● **What is needed**:
Which lines of the listing below contain the word "Missions"? Copy each of them.

○ ○ ○

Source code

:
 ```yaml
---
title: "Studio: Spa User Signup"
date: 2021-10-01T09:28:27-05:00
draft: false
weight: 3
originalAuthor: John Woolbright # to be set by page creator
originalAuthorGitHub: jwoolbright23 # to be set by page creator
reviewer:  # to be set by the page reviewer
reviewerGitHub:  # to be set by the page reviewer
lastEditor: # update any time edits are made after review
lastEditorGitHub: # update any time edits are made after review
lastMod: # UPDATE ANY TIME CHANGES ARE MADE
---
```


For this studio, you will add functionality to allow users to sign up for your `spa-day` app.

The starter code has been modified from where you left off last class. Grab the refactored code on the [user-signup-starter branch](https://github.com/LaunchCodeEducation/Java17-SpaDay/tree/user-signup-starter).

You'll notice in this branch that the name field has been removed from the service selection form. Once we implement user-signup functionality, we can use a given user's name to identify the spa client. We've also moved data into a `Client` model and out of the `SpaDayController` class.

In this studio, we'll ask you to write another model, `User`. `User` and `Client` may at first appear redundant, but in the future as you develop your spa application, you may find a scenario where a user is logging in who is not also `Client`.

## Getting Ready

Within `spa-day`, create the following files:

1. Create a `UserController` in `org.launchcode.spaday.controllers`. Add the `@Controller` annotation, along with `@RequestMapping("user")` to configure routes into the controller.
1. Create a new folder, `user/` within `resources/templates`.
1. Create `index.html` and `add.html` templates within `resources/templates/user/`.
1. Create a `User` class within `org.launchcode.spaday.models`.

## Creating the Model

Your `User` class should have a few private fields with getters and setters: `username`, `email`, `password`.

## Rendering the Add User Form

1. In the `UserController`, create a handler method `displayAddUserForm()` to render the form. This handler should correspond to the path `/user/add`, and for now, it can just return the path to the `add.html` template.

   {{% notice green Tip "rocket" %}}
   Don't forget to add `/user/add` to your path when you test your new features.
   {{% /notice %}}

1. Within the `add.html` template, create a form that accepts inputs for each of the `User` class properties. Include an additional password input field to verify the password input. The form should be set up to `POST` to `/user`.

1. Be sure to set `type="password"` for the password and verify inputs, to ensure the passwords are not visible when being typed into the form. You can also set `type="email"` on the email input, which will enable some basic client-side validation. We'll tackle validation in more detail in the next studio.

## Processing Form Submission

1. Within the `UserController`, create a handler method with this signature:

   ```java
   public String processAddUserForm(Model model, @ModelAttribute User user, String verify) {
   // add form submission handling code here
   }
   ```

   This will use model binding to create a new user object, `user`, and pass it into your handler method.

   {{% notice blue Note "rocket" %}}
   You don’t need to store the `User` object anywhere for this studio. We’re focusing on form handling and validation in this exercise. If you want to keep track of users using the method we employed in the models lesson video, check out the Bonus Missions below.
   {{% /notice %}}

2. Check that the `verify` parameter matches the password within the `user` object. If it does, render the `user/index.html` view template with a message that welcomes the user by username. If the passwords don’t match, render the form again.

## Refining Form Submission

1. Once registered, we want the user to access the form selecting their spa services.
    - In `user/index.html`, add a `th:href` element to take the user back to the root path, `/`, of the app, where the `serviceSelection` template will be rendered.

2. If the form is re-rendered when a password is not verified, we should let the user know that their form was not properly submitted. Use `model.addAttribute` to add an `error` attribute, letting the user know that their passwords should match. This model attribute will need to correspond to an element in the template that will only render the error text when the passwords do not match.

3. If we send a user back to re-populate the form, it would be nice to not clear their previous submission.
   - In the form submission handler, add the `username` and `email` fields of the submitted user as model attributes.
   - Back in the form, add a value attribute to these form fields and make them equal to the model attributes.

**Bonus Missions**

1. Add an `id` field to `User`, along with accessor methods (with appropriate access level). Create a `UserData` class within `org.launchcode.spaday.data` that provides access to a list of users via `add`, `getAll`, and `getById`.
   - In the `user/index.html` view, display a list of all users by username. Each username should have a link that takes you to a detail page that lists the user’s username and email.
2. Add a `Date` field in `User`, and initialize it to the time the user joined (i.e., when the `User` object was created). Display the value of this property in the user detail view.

○ ○ ○

● **Solution**:
   You don’t need to store the `User` object anywhere for this studio. We’re focusing on form handling and validation in this exercise. If you want to keep track of users using the method we employed in the models lesson video, check out the Bonus Missions below.
**Bonus Missions**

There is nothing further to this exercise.